Routed West: Twentieth-Century African American Quilts in California, the second BAMPFA exhibition drawn from the Leon collection, after the transcendent Rosie Lee Tompkins show in 2020, demonstrates that Tompkins may have been a prolific favorite (Leon collected over 500 works by her), but not an outlier.
Routed West is, in a word, dazzling.
The exhibition is loosely organized chronologically to follow the journeys of the quilts — along with their makers and keepers — from the American South to the Bay Area between 1940 and 1970. As millions of Black Americans moved West during the Second Great Migration, seeking better jobs and an escape from overt racism, they brought with them portable mementos of the homes they left behind. Quilts, epically time-consuming manifestations of comfort and great care, can hold within them entire genealogies, lives remembered in stitches and bits of well-worn fabric.

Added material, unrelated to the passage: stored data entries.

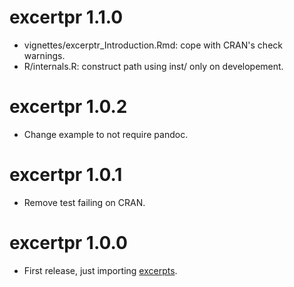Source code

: # excertpr 1.1.0

* vignettes/excerptr_Introduction.Rmd: cope with CRAN's check warnings.
* R/internals.R: construct path using inst/ only on developement.

# excertpr 1.0.2

* Change example to not require pandoc.

# excertpr 1.0.1

* Remove test failing on CRAN.

# excertpr 1.0.0

* First release, just importing [excerpts](https://github.com/fvafrCU/excerpts).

Within BAMPFA’s galleries, these massive quilts hang from the walls, drape across gently angled supports and lay like the pages of a giant open book on curved, horizontal platforms. This last presentation, seen in the first gallery, is especially on the nose: these quilts are stories, told by hand through fabric choice, pattern arrangement and with painstaking attention to detail.
As quilts have increasingly appeared in art museums, there’s been a tendency, exhibition curator Elaine Yau notes, to treat them solely as aesthetic objects — geometric abstractions that hang nicely beside modernist paintings. Museums, she says, are the latecomers. Quilting is an art practice that cannot be reduced to a conversation about form.
In Routed West, this means recentering the art historical narrative on the quiltmakers and their lives. That approach plays out clearly in the object labels, which often detail how an artist learned and deployed their craft, the source of their fabric and when a particular quilt entered Leon’s collection. In these labels are complex, rewarding narratives of distant cousins reconnecting in the Bay Area, and of men who quilted to provide for their families.
Since quilting is a practice often passed down through generations, many groupings in Routed West are stand-ins for family trees. A particularly stunning trio — Beauty Vaughns’ Untitled (Ocean Wave), Pearl Nunley’s Flower Garden (Sunflower variation) and an untitled Arbie Major quilt — represents two daughters flanking their mother.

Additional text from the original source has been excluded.